TASK ITEM →
Check each line of the material that follows, and copy those holding the string "sharing".
*** Opening of PROVIDED RECORDS ***
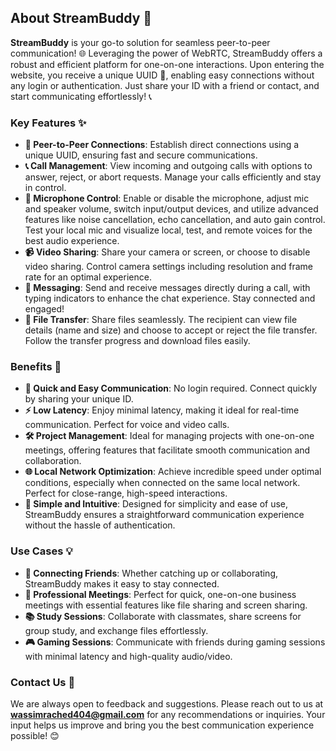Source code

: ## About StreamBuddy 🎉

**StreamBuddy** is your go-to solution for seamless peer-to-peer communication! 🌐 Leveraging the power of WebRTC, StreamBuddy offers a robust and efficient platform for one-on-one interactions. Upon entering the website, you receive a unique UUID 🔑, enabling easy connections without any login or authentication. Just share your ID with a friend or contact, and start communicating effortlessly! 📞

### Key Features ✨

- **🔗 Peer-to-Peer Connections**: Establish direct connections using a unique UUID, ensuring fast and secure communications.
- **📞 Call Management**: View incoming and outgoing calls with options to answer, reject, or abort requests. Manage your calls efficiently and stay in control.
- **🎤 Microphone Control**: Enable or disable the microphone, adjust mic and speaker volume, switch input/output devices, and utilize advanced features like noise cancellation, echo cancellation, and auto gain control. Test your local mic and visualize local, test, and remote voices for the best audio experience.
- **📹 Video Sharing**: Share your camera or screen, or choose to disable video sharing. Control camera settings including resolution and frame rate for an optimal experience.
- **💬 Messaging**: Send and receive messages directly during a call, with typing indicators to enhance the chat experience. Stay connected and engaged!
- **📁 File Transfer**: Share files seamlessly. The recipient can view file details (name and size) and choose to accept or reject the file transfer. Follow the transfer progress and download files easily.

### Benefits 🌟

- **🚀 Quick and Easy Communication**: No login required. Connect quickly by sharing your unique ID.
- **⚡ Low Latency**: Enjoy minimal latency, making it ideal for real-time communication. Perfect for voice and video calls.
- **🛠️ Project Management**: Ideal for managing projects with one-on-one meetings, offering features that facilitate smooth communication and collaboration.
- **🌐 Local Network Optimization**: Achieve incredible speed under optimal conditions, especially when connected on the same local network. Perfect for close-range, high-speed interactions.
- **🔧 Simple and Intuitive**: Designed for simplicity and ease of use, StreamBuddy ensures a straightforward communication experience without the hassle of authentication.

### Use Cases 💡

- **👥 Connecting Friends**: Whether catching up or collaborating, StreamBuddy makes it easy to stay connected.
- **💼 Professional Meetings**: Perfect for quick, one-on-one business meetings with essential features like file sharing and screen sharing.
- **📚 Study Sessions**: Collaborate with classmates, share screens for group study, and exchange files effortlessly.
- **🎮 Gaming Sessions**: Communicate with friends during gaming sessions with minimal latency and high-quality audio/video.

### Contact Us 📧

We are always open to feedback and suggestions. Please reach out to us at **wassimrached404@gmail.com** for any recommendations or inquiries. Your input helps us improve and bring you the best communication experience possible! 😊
*** Close of PROVIDED RECORDS ***
RESULT OF THE TASK →
- **📹 Video Sharing**: Share your camera or screen, or choose to disable video sharing. Control camera settings including resolution and frame rate for an optimal experience.
- **🚀 Quick and Easy Communication**: No login required. Connect quickly by sharing your unique ID.
- **💼 Professional Meetings**: Perfect for quick, one-on-one business meetings with essential features like file sharing and screen sharing.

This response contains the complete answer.